-------- Records to process

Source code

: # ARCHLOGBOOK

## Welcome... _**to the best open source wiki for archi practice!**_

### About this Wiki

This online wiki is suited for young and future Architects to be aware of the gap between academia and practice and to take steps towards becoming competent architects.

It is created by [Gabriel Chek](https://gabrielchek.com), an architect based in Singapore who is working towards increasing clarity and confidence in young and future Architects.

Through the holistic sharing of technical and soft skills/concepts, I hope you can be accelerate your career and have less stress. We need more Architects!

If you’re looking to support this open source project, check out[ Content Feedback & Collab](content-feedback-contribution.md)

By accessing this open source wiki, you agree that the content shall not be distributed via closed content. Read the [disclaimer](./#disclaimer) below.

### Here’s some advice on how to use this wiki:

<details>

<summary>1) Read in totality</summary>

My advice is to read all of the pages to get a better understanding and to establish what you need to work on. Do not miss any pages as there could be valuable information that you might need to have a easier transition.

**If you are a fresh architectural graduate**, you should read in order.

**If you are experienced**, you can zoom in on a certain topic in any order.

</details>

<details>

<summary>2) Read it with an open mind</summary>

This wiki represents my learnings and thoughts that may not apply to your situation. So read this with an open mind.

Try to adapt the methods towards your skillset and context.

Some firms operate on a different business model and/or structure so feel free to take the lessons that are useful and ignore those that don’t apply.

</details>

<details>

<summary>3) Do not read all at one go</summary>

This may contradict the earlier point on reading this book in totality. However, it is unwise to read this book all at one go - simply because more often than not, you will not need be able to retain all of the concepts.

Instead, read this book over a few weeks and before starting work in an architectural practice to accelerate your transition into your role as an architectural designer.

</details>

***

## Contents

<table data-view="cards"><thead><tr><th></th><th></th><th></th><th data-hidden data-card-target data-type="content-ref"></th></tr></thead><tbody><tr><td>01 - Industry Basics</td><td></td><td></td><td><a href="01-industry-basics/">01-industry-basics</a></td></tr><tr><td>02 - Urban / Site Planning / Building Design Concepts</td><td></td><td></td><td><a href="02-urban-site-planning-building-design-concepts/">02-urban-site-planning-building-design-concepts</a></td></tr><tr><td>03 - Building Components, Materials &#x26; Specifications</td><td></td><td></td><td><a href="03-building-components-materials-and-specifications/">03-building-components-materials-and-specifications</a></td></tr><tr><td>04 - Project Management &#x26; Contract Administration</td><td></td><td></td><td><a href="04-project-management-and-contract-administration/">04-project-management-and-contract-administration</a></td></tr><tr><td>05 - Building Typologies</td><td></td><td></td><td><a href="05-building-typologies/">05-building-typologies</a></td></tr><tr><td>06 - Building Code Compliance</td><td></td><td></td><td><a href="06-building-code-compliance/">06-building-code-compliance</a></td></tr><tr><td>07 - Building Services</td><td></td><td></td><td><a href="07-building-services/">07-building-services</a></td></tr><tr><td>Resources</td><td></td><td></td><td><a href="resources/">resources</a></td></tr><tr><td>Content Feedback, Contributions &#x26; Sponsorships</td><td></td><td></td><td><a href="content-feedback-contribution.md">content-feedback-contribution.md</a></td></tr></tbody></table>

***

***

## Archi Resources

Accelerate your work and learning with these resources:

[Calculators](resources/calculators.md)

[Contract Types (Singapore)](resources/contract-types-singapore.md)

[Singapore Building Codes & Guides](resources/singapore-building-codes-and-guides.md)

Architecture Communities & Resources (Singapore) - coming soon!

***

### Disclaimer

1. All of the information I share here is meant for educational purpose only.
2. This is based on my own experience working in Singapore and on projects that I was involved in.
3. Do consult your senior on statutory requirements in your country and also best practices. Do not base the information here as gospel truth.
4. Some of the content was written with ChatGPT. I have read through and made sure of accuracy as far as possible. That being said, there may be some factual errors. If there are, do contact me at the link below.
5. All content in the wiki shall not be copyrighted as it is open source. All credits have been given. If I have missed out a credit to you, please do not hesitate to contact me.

----------------

→ **Your objective**
The records above must be output exactly, in full.

→ **Expected output**
Source code

: # ARCHLOGBOOK

## Welcome... _**to the best open source wiki for archi practice!**_

### About this Wiki

This online wiki is suited for young and future Architects to be aware of the gap between academia and practice and to take steps towards becoming competent architects.

It is created by [Gabriel Chek](https://gabrielchek.com), an architect based in Singapore who is working towards increasing clarity and confidence in young and future Architects.

Through the holistic sharing of technical and soft skills/concepts, I hope you can be accelerate your career and have less stress. We need more Architects!

If you’re looking to support this open source project, check out[ Content Feedback & Collab](content-feedback-contribution.md)

By accessing this open source wiki, you agree that the content shall not be distributed via closed content. Read the [disclaimer](./#disclaimer) below.

### Here’s some advice on how to use this wiki:

<details>

<summary>1) Read in totality</summary>

My advice is to read all of the pages to get a better understanding and to establish what you need to work on. Do not miss any pages as there could be valuable information that you might need to have a easier transition.

**If you are a fresh architectural graduate**, you should read in order.

**If you are experienced**, you can zoom in on a certain topic in any order.

</details>

<details>

<summary>2) Read it with an open mind</summary>

This wiki represents my learnings and thoughts that may not apply to your situation. So read this with an open mind.

Try to adapt the methods towards your skillset and context.

Some firms operate on a different business model and/or structure so feel free to take the lessons that are useful and ignore those that don’t apply.

</details>

<details>

<summary>3) Do not read all at one go</summary>

This may contradict the earlier point on reading this book in totality. However, it is unwise to read this book all at one go - simply because more often than not, you will not need be able to retain all of the concepts.

Instead, read this book over a few weeks and before starting work in an architectural practice to accelerate your transition into your role as an architectural designer.

</details>

***

## Contents

<table data-view="cards"><thead><tr><th></th><th></th><th></th><th data-hidden data-card-target data-type="content-ref"></th></tr></thead><tbody><tr><td>01 - Industry Basics</td><td></td><td></td><td><a href="01-industry-basics/">01-industry-basics</a></td></tr><tr><td>02 - Urban / Site Planning / Building Design Concepts</td><td></td><td></td><td><a href="02-urban-site-planning-building-design-concepts/">02-urban-site-planning-building-design-concepts</a></td></tr><tr><td>03 - Building Components, Materials &#x26; Specifications</td><td></td><td></td><td><a href="03-building-components-materials-and-specifications/">03-building-components-materials-and-specifications</a></td></tr><tr><td>04 - Project Management &#x26; Contract Administration</td><td></td><td></td><td><a href="04-project-management-and-contract-administration/">04-project-management-and-contract-administration</a></td></tr><tr><td>05 - Building Typologies</td><td></td><td></td><td><a href="05-building-typologies/">05-building-typologies</a></td></tr><tr><td>06 - Building Code Compliance</td><td></td><td></td><td><a href="06-building-code-compliance/">06-building-code-compliance</a></td></tr><tr><td>07 - Building Services</td><td></td><td></td><td><a href="07-building-services/">07-building-services</a></td></tr><tr><td>Resources</td><td></td><td></td><td><a href="resources/">resources</a></td></tr><tr><td>Content Feedback, Contributions &#x26; Sponsorships</td><td></td><td></td><td><a href="content-feedback-contribution.md">content-feedback-contribution.md</a></td></tr></tbody></table>

***

***

## Archi Resources

Accelerate your work and learning with these resources:

[Calculators](resources/calculators.md)

[Contract Types (Singapore)](resources/contract-types-singapore.md)

[Singapore Building Codes & Guides](resources/singapore-building-codes-and-guides.md)

Architecture Communities & Resources (Singapore) - coming soon!

***

### Disclaimer

1. All of the information I share here is meant for educational purpose only.
2. This is based on my own experience working in Singapore and on projects that I was involved in.
3. Do consult your senior on statutory requirements in your country and also best practices. Do not base the information here as gospel truth.
4. Some of the content was written with ChatGPT. I have read through and made sure of accuracy as far as possible. That being said, there may be some factual errors. If there are, do contact me at the link below.
5. All content in the wiki shall not be copyrighted as it is open source. All credits have been given. If I have missed out a credit to you, please do not hesitate to contact me.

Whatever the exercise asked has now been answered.